Ksp of NaCl = [Na+][Cl-]
The constant of solubility product is, in fact, another statement of solubility. The
higher the Ksp value is the higher the solubility.
Ksp gives the highest concentration for dissolved species before crystallization or
precipitation will occur. If the product
[Na+][Cl-] is greater than Ksp of NaCl, NaCl crystals will be formed. Thus, in a
saturated solution Ksp = [Na+][Cl-]. The
dynamic equilibrium can be easily disturbed by changing any one of these
concentrations: either [Na+] or [Cl-].
How does the system respond to a disturbance, the answer is given by Le
Chatelier's Principle:
If a system at equilibrium is disturbed by a change in temperature,
pressure, or the concentration of one of the
components, the system will shift its equilibrium position so as to
counteract the effect of the disturbance.

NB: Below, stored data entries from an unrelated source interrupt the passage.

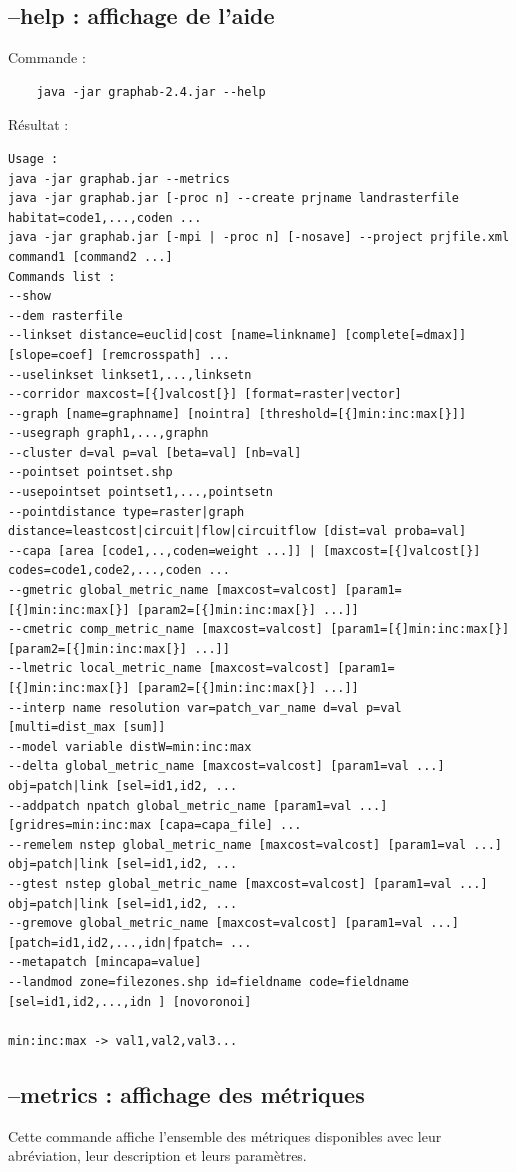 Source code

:\documentclass[a4paper,10pt]{report}
\begin{document}
\subsection{--help : affichage de l'aide}
Commande :
\begin{Verbatim}
	java -jar graphab-2.4.jar --help
\end{Verbatim}
Résultat :
\begin{verbatim}
Usage :
java -jar graphab.jar --metrics
java -jar graphab.jar [-proc n] --create prjname landrasterfile habitat=code1,...,coden ...
java -jar graphab.jar [-mpi | -proc n] [-nosave] --project prjfile.xml command1 [command2 ...]
Commands list :
--show
--dem rasterfile
--linkset distance=euclid|cost [name=linkname] [complete[=dmax]] [slope=coef] [remcrosspath] ...
--uselinkset linkset1,...,linksetn
--corridor maxcost=[{]valcost[}] [format=raster|vector]
--graph [name=graphname] [nointra] [threshold=[{]min:inc:max[}]]
--usegraph graph1,...,graphn
--cluster d=val p=val [beta=val] [nb=val]
--pointset pointset.shp
--usepointset pointset1,...,pointsetn
--pointdistance type=raster|graph distance=leastcost|circuit|flow|circuitflow [dist=val proba=val]
--capa [area [code1,..,coden=weight ...]] | [maxcost=[{]valcost[}] codes=code1,code2,...,coden ...
--gmetric global_metric_name [maxcost=valcost] [param1=[{]min:inc:max[}] [param2=[{]min:inc:max[}] ...]]
--cmetric comp_metric_name [maxcost=valcost] [param1=[{]min:inc:max[}] [param2=[{]min:inc:max[}] ...]]
--lmetric local_metric_name [maxcost=valcost] [param1=[{]min:inc:max[}] [param2=[{]min:inc:max[}] ...]]
--interp name resolution var=patch_var_name d=val p=val [multi=dist_max [sum]]
--model variable distW=min:inc:max
--delta global_metric_name [maxcost=valcost] [param1=val ...] obj=patch|link [sel=id1,id2, ...
--addpatch npatch global_metric_name [param1=val ...] [gridres=min:inc:max [capa=capa_file] ...
--remelem nstep global_metric_name [maxcost=valcost] [param1=val ...] obj=patch|link [sel=id1,id2, ...
--gtest nstep global_metric_name [maxcost=valcost] [param1=val ...] obj=patch|link [sel=id1,id2, ...
--gremove global_metric_name [maxcost=valcost] [param1=val ...] [patch=id1,id2,...,idn|fpatch= ...
--metapatch [mincapa=value]
--landmod zone=filezones.shp id=fieldname code=fieldname [sel=id1,id2,...,idn ] [novoronoi]

min:inc:max -> val1,val2,val3...
\end{verbatim}

\subsection{--metrics : affichage des métriques}
Cette commande affiche l'ensemble des métriques disponibles avec leur abréviation, leur description et leurs paramètres.
\end{document}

-Le Chatelier's Principle (1888)
"It is known that in the blast furnace the reduction of iron oxide is produced by
carbon monoxide, according to the reaction:
Fe2O3(s) + 3CO(g) <==> 2Fe(s) + 3CO2(g)
but the gas leaving the chimney contains a considerable proportion of carbon
monoxide,?. Because this incomplete reaction was thought to be due to an
insufficiently prolonged contact between carbon monoxide and the iron ore
(confusing a problem with equilibrium with that of kinetics), the dimensions of the
furnaces have been increased. In England they have been made as high as thirty
meters. But the proportion of carbon monoxide escaping has not diminished, thus
demonstrating, by an experiment costing several hundred thousand francs, that
the reduction of iron oxide by carbon monoxide is a limited reaction.
Acquaintance with the laws of equilibrium would have permitted the same
conclusion to be reached more rapidly and far more economically."